Atalay fue condenado a 18 años de prisión pero el fallo del Tribunal Supremo de Turquía fue declarado nulo por el Tribunal Constitucional de ese país porque el legislador aún tenía fueros que lo protegían.
Sin embargo, el otrora diputado perdió su escaño en enero de 2024, y la bancada oficialista no está dispuesta a devolverle su lugar ahora que está libre de culpa.
De hecho, el presidente Erdogan -cuyo partido gobierna Turquía desde 2002- respaldó públicamente al Tribunal Supremo contra el Constitucional, lo que causó una gran polémica al poner en duda que el Constitucional sea la máxima autoridad judicial del país.

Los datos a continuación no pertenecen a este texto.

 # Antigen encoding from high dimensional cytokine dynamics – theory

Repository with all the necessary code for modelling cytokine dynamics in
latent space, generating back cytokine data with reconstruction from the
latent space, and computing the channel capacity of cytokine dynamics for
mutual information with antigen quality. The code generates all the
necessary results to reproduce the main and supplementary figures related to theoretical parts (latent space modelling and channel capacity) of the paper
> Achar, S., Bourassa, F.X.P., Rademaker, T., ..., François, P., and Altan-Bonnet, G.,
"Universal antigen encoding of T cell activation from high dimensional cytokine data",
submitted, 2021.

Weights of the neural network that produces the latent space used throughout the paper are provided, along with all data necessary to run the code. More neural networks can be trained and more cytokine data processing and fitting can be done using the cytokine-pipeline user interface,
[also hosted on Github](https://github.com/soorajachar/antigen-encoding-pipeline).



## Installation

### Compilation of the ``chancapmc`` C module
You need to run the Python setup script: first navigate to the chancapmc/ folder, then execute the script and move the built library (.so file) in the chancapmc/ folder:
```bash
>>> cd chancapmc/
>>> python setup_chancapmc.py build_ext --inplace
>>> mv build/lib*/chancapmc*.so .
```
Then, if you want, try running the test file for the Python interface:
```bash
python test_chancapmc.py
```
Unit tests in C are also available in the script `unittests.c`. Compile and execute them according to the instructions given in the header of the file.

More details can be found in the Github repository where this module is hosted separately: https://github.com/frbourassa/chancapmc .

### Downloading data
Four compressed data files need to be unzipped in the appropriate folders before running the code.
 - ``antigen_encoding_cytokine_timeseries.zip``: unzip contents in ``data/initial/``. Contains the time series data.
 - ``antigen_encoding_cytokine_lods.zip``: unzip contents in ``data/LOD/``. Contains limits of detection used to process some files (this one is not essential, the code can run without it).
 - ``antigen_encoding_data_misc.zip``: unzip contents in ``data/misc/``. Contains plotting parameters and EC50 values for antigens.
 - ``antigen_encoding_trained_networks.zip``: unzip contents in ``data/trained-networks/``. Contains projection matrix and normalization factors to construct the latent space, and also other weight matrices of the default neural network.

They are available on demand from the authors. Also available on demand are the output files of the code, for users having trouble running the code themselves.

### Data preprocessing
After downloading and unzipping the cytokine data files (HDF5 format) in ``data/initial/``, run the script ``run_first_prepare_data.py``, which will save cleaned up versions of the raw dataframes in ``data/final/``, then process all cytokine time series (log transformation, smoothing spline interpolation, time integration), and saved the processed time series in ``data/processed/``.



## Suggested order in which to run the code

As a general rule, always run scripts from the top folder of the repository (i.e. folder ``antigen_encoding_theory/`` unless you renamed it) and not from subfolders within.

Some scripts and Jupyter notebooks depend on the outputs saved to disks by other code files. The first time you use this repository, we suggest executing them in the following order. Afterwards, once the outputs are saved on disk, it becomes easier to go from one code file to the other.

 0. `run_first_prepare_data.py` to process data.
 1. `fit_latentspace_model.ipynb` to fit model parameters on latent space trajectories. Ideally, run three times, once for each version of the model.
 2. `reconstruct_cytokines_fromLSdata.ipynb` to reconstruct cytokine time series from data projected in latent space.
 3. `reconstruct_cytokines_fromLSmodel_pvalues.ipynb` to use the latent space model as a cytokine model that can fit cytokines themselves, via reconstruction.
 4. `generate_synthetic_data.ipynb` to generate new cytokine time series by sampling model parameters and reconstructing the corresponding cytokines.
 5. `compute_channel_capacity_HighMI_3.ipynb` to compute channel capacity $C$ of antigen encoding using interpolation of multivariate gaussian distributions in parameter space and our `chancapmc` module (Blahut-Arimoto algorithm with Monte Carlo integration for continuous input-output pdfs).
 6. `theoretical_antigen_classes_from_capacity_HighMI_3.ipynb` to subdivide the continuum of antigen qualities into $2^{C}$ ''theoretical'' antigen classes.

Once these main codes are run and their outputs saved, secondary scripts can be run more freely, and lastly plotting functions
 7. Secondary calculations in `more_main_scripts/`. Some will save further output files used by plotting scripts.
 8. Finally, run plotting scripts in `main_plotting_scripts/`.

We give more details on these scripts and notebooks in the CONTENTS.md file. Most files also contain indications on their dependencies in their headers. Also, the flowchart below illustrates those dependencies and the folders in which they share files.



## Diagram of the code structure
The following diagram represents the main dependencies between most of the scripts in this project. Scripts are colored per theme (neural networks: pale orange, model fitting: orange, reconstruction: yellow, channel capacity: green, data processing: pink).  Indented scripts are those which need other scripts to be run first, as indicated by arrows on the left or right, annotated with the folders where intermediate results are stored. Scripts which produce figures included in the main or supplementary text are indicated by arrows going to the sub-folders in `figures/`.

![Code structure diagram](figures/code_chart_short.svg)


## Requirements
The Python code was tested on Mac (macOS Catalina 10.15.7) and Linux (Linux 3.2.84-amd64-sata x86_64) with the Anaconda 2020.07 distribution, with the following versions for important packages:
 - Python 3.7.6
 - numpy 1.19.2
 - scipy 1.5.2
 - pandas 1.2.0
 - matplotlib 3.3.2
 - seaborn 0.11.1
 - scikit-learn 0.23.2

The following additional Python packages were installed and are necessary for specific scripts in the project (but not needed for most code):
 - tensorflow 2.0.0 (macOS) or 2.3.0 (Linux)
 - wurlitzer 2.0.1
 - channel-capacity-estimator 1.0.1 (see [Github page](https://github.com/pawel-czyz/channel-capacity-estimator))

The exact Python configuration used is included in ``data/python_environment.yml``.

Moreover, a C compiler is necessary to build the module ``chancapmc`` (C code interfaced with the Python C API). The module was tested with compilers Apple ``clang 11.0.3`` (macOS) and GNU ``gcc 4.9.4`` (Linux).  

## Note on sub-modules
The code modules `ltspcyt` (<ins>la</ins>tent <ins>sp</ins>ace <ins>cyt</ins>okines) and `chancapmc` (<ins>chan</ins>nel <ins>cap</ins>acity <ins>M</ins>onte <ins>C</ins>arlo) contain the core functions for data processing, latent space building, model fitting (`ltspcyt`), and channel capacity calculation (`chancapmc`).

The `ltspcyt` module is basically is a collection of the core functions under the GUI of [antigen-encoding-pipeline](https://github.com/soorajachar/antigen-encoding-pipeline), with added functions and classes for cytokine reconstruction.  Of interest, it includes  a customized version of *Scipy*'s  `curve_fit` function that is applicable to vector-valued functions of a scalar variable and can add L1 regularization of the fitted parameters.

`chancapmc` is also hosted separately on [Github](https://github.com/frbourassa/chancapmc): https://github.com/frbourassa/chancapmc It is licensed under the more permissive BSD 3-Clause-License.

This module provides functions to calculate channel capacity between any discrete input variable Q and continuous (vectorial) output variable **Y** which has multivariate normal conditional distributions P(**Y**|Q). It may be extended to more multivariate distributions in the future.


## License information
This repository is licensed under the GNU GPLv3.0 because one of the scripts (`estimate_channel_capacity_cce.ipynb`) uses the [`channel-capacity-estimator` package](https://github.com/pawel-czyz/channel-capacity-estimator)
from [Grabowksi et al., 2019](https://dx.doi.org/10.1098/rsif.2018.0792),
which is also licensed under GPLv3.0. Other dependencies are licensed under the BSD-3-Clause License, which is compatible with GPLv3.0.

Por eso la oposición de Turquía convocó a una sesión extraordinaria este viernes, en la cual Sik se despachó contra la bancada del AKP, el partido de Erdogan. Pero durante su discurso fue atacado a golpes y hasta ahorcado por un legislador oficialista.
Como resultado de la pelea generalizada de este viernes la diputada Gülistan Koçyigit, del partido izquierdista DEM (antes HDP), sufrió heridas que provocaron que quede un rastro de su sangre en el suelo del hemiciclo, informó el diario Cumhuriyet.